- Born: Samuel Keimer 1689 London Borough of Southwark, England
- Died: 1742 (aged 52–53)
- Occupation: Printer
- Employer: Print shop owner
- Known for: Printing businesses

= Samuel Keimer =

English printer and American immigrant

 Samuel Keimer (1689–1742) was originally an English printer and then an emigrant to the United States who became an early American printer. He was the founder of The Pennsylvania Gazette. On October 2, 1729, Benjamin Franklin bought this weekly newspaper.

==Early life==
Keimer was born in 1689 in the London Borough of Southwark, England. Like his sister Mary, he was for a time a follower of the Camisards, a religious group.

Keimer learned the trade of printing from a well-known London printer. He opened a printing business in 1713, but it ultimately failed, and he was thrown into prison for not paying his debts and for printing seditious and Jacobite material. When he got out of prison he went to America, leaving his English wife behind. He settled in Philadelphia.

==In Pennsylvania==
In 1712, Andrew Bradford had been the first person to start a printing business in Philadelphia. In 1723, Keimer opened a printing business near the Market-house in the city. He and Bradford were then the only printers in the colony of Pennsylvania.

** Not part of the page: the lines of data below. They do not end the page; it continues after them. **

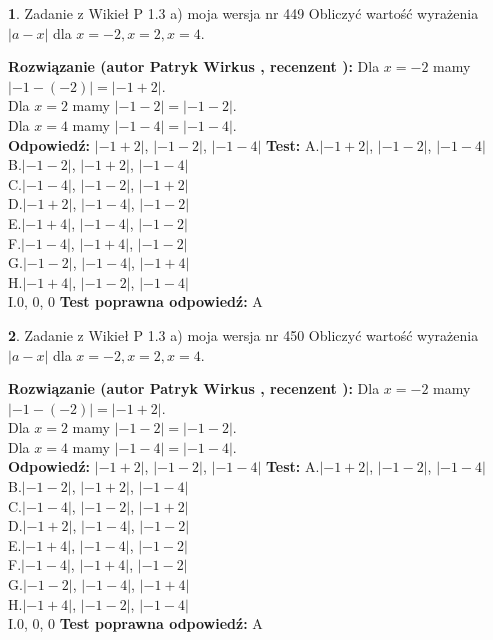 \documentclass[12pt, a4paper]{article}
\theoremstyle{definition} %
\newtheorem{zad}{}
\newcommand{\zadStart}[1]{\begin{zad}#1\newline}
\newcommand{\zadStop}{\end{zad}}
\newcommand{\rozwStart}[2]{\noindent \textbf{Rozwiązanie (autor #1 , recenzent #2): }\newline}
\newcommand{\rozwStop}{\newline}
\newcommand{\odpStart}{\noindent \textbf{Odpowiedź:}\newline}
\newcommand{\odpStop}{\newline}
\newcommand{\testStart}{\noindent \textbf{Test:}\newline}
\newcommand{\testStop}{\newline}
\newcommand{\kluczStart}{\noindent \textbf{Test poprawna odpowiedź:}\newline}
\newcommand{\kluczStop}{\newline}
\begin{document}
\zadStart{Zadanie z Wikieł P 1.3 a) moja wersja nr 449}
Obliczyć wartość wyrażenia $|a - x|$ dla $x=-2,x=2,x=4$.
\zadStop
\rozwStart{Patryk Wirkus}{}
Dla $x = -2$ mamy $|-1 - (-2)| = |-1 + 2|$.\\
Dla $x = 2$ mamy $|-1 - 2| = |-1 - 2|$.\\
Dla $x = 4$ mamy $|-1 - 4| = |-1 - 4|$.\\
\rozwStop
\odpStart
$|-1 + 2|$, $|-1 - 2|$, $|-1 - 4|$
\odpStop
\testStart
A.$|-1 + 2|$, $|-1 - 2|$, $|-1 - 4|$\\
B.$|-1 - 2|$, $|-1 + 2|$, $|-1 - 4|$\\
C.$|-1 - 4|$, $|-1 - 2|$, $|-1 + 2|$\\
D.$|-1 + 2|$, $|-1 - 4|$, $|-1 - 2|$\\
E.$|-1 + 4|$, $|-1 - 4|$, $|-1 - 2|$\\
F.$|-1 - 4|$, $|-1 + 4|$, $|-1 - 2|$\\
G.$|-1 - 2|$, $|-1 - 4|$, $|-1 + 4|$\\
H.$|-1 + 4|$, $|-1 - 2|$, $|-1 - 4|$\\
I.$0$, $0$, $0$
\testStop
\kluczStart
A
\kluczStop



\zadStart{Zadanie z Wikieł P 1.3 a) moja wersja nr 450}
Obliczyć wartość wyrażenia $|a - x|$ dla $x=-2,x=2,x=4$.
\zadStop
\rozwStart{Patryk Wirkus}{}
Dla $x = -2$ mamy $|-1 - (-2)| = |-1 + 2|$.\\
Dla $x = 2$ mamy $|-1 - 2| = |-1 - 2|$.\\
Dla $x = 4$ mamy $|-1 - 4| = |-1 - 4|$.\\
\rozwStop
\odpStart
$|-1 + 2|$, $|-1 - 2|$, $|-1 - 4|$
\odpStop
\testStart
A.$|-1 + 2|$, $|-1 - 2|$, $|-1 - 4|$\\
B.$|-1 - 2|$, $|-1 + 2|$, $|-1 - 4|$\\
C.$|-1 - 4|$, $|-1 - 2|$, $|-1 + 2|$\\
D.$|-1 + 2|$, $|-1 - 4|$, $|-1 - 2|$\\
E.$|-1 + 4|$, $|-1 - 4|$, $|-1 - 2|$\\
F.$|-1 - 4|$, $|-1 + 4|$, $|-1 - 2|$\\
G.$|-1 - 2|$, $|-1 - 4|$, $|-1 + 4|$\\
H.$|-1 + 4|$, $|-1 - 2|$, $|-1 - 4|$\\
I.$0$, $0$, $0$
\testStop
\kluczStart
A
\kluczStop
\end{document}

When Benjamin Franklin, aged 17, came to Philadelphia looking for a job in 1723, he went first to Bradford's printing business. Bradford had no job openings but introduced him to Keimer. Franklin found Keimer trying to set up a composition of his own, an elegy for the recently deceased poet Aquila Rose, but having difficulty. Keimer hired Franklin as his assistant, giving him his first paid job.

From December 1728 to September 1729, Keimer published a weekly newspaper, which he entitled The Universal Instructor in All Arts and Sciences: And Pennsylvania Gazette, a title Franklin would simplify to the Pennsylvania Gazette. Along with the standard fare for an early American newspaper (news, announcements, and advertisements), Keimer included lengthy extracts from Ephraim Chambers' Cyclopaedia (1728) in nearly every issue. This was the first attempt to publish a general encyclopedia in the Americas, though it remained incomplete. Unfortunately for Keimer, by 1729 his business had dwindled, and he had fallen into debt. In 1729, he left for Barbados after selling his print shop and newspaper to Franklin. Franklin chose to discontinue the extracts from the Cyclopaedia, which Keimer had carried on midway through the letter "A."

==Later life==

In 1731, at Bridgetown, Barbados, Keimer began publishing the Barbadoes Gazette. It was the first newspaper in the Caribbean. In 1733 he was sued for a malicious statement in his paper. He continued to publish the newspaper until its operation ceased in 1738.

==Works==

While in prison in London, Keimer wrote A Search after Religion among the many Modern Pretenders to it (1718) and A Brand Pluck'd from the Burning exemplify'd in the unparallel'd case of Samuel Keimer (1718). A Brand Pluck'd from the Burning highlighted disagreements and disputes among the Camisards, from whom Keimer had become estranged. It also spoke of prison life and included a letter from the English trader Daniel Defoe.

==Death==
Keimer died in 1742 aged 52–53.

==Bibliography==

- Anderson, Douglas (2009). "A House Undivided: Domesticity and Community in American Literature"
- Franklin, Benjamin (1874). "Life of Benjamin Franklin written by himself"
- Isaacson, Walter (2004). "Benjamin Franklin: An American Life"
- Loveland, Jeff (2025). "Samuel Keimer's Cyclopaedia (1728–29): The First (Incomplete) General Encyclopedia Launched in the Americas"
- Tedder, Henry Richard (1892). "Keimer, Samuel"
- Thomas, Isaiah (1874). "The History of Printing in America: With a Biography of Printers, and an Account of Newspapers. To which is Prefixed a Concise View of the Discovery and Progress of the Art in Other Parts of the World."